The secure ground of peace in the soul, therefore, lies in the frank and severe recognition of our own sinfulness, but also, and even more, in looking away from ourselves and simply fixing our whole consideration on the character of God, who in certain acts has shown His good-will toward us, and His power to make His goodwill effectual. All hope for us starts simply from God and His mind of love toward us. 'Not that we loved God, but that he loved us and sent his Son.'

Thus we find St. Paul, in the passage we are now to consider, beginning a fresh appeal to believers in Christ on this basis, which he has already made so secure. Seeing, he says, that we have now been accepted simply because we believed, let us enter into that heritage of peace which our Lord Jesus Christ by His redemption has won for us. For what is our present condition? Through His redeeming sacrifice we have received an introduction, at no other cost than that of believing, into a new standing-ground before God, a new state in which the whole atmosphere is one of grace or divine favour. We can therefore enjoy a solid peace in the present based on the sure consideration of the divine goodwill, and we can make it our boast that we have a well-grounded hope of future restoration to that highest fruition of which our nature is capable – fellowship in the divine glory. And while we enjoy these present privileges of ours, let us show that we really value them by making the outward hardships which accompany them a matter of boasting also. For we know that only such hardships, bravely encountered, can give to our characters the quality of steadfastness; and steadfastness through the experience of life makes of us men of approved moral metal; and this process of probation, in which we are tried and not found wanting, again generates hope in us – the same hope in God's love which accompanied the beginning of our justification, only now confirmed in us by our own experience. And this divine hope has nothing treacherous about it134. It is grounded on what God has already done. He has already given us His Holy Spirit, and by that gift poured forth His love into our hearts: He would not have done this in order to cheat us at the last.

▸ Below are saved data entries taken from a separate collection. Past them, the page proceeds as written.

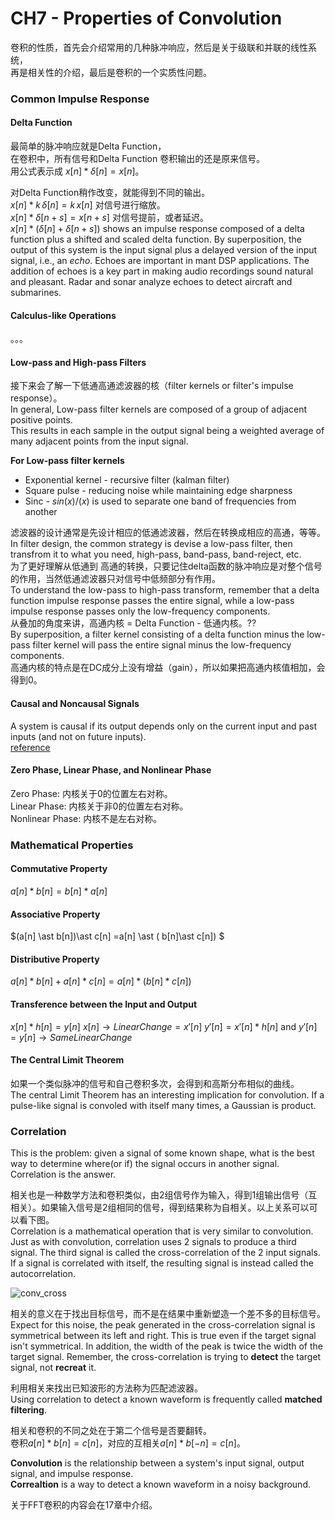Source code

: 
# CH7 - Properties of Convolution

卷积的性质，首先会介绍常用的几种脉冲响应，然后是关于级联和并联的线性系统，  
再是相关性的介绍，最后是卷积的一个实质性问题。

### Common Impulse Response

#### Delta Function
最简单的脉冲响应就是Delta Function，  
在卷积中，所有信号和Delta Function 卷积输出的还是原来信号。  
用公式表示成 $x[n] \ast \delta[n] = x[n]$。  

对Delta Function稍作改变，就能得到不同的输出。  
$x[n] \ast k\, \delta[n] =k\, x[n]$ 对信号进行缩放。  
$x[n] \ast \delta[n+s] = x[n+s]$ 对信号提前，或者延迟。  
$x[n] \ast (\delta[n]+ \delta[n+s])$ shows an impulse response composed of a delta function plus a shifted and scaled delta function. By superposition, the output of this system is the input signal plus a delayed version of the input signal, i.e., an $echo$. Echoes are important in mant DSP applications. The addition of echoes is a key part in making audio recordings sound natural and pleasant. Radar and sonar analyze echoes to detect aircraft and submarines.  

#### Calculus-like Operations

。。。

#### Low-pass and High-pass Filters

接下来会了解一下低通高通滤波器的核（filter kernels or filter's impulse response）。  
In general, Low-pass filter kernels are composed of a group of adjacent positive points.  
This results in each sample in the output signal being a weighted average of many adjacent points from the input signal.  

**For Low-pass filter kernels**
* Exponential kernel - recursive filter (kalman filter)  
* Square pulse - reducing noise while maintaining edge sharpness  
* Sinc - $sin(x)/(x)$ is used to separate one band of frequencies from another  

滤波器的设计通常是先设计相应的低通滤波器，然后在转换成相应的高通，等等。  
In filter design, the common strategy is devise a low-pass filter, then transfrom it to what you need, high-pass, band-pass, band-reject, etc.  
为了更好理解从低通到 高通的转换，只要记住delta函数的脉冲响应是对整个信号的作用，当然低通滤波器只对信号中低频部分有作用。  
To understand the low-pass to high-pass transform, remember that a delta function impulse response passes the entire signal, while a low-pass impulse response passes only the low-frequency components.  
从叠加的角度来讲，高通内核 = Delta Function - 低通内核。??  
By superposition, a filter kernel consisting of a delta function minus the low-pass filter kernel will pass the entire signal minus the low-frequency components.  
高通内核的特点是在DC成分上没有增益（gain），所以如果把高通内核值相加，会得到0。  

#### Causal and Noncausal Signals

A system is causal if its output depends only on the current input and past inputs (and not on future inputs).  
[reference](https://dsp.stackexchange.com/questions/27143/what-is-causal-signal?answertab=active#tab-top)

#### Zero Phase, Linear Phase, and Nonlinear Phase

Zero Phase: 内核关于0的位置左右对称。  
Linear Phase: 内核关于非0的位置左右对称。  
Nonlinear Phase: 内核不是左右对称。  

### Mathematical Properties

#### Commutative Property

$a[n] \ast b[n] = b[n] \ast a[n]$

#### Associative Property

$(a[n] \ast b[n])\ast c[n] =a[n] \ast ( b[n]\ast c[n]) $

#### Distributive Property

$a[n] \ast b[n] + a[n] \ast c[n] = a[n] \ast (b[n] \ast c[n])$

#### Transference between the Input and Output

$x[n] \ast h[n] =y[n]$
$x[n] \to Linear Change =x'[n]$
$y'[n] = x'[n] \ast h[n]$ and $y'[n] = y[n] \to Same Linear Change$

#### The Central Limit Theorem

如果一个类似脉冲的信号和自己卷积多次，会得到和高斯分布相似的曲线。  
The central Limit Theorem has an interesting implication for convolution. If a pulse-like signal is convoled with itself many times, a Gaussian is product.  

### Correlation

This is the problem: given a signal of some known shape, what is the best way to determine where(or if) the signal occurs in another signal. Correlation is the answer.  

相关也是一种数学方法和卷积类似，由2组信号作为输入，得到1组输出信号（互相关）。如果输入信号是2组相同的信号，得到结果称为自相关。以上关系可以可以看下图。  
Correlation is a mathematical operation that is very similar to convolution. Just as with convolution, correlation uses 2 signals to produce a third signal. The third signal is called the cross-correlation of the 2 input signals. If a signal is correlated with itself, the resulting signal is instead called the autocorrelation. 

![conv_cross](http://7xifyp.com1.z0.glb.clouddn.com/DSP_CH6_CONV1.png)

相关的意义在于找出目标信号，而不是在结果中重新塑造一个差不多的目标信号。  
Expect for this noise, the peak generated in the cross-correlation signal is symmetrical between its left and right. This is true even if the target signal isn't symmetrical. In addition, the width of the peak is twice the width of the target signal. Remember, the cross-correlation is trying to **detect** the target signal, not **recreat** it.  

利用相关来找出已知波形的方法称为匹配滤波器。  
Using correlation to detect a known waveform is frequently called **matched filtering**.

相关和卷积的不同之处在于第二个信号是否要翻转。  
卷积$a[n] \ast b[n] =c[n]$，对应的互相关$a[n] \ast b[-n]=c[n]$。  

**Convolution** is the relationship between a system's input signal, output signal, and impulse response.  
**Correaltion** is a way to detect a known waveform in a noisy background.  

关于FFT卷积的内容会在17章中介绍。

We can indeed test and measure the mind of God toward us by human comparisons. In our experience of men we might perhaps find some one brave enough even to die for another, if that other was, I do not say merely an upright man, but a good and loveable one. But what is the fact in God's dealings with us? It was when we were sinful and helpless in our sinfulness – nay rather, when we were living in flat antagonism to God – that He proved His own pure love toward us by taking advantage of the divine opportunity to give His Son to die for us. And He, thus dying on our behalf, won for us by the shedding of His blood a reconciliation with God, which lay altogether outside anything which our state naturally suggested. Well then, God would not, so to speak, have gone out of His way to make this beginning, unless He had intended to carry the work through, so as finally to save us out from under the divine wrath, or, in other words, into the divine fellowship. Certainly, accepted as we have been in virtue of Christ's blood-shedding, and thus reconciled to God when our natural state was hostility to Him, we can trust Him, now that He has made us His friends, to accomplish our deliverance, not by any further blood-shedding, but by admitting us into the life of Christ risen from death. But, to end where we began, it is not only the hope of a future deliverance that makes us glad. We also make our boast of our present relation and friendship with God through His Son.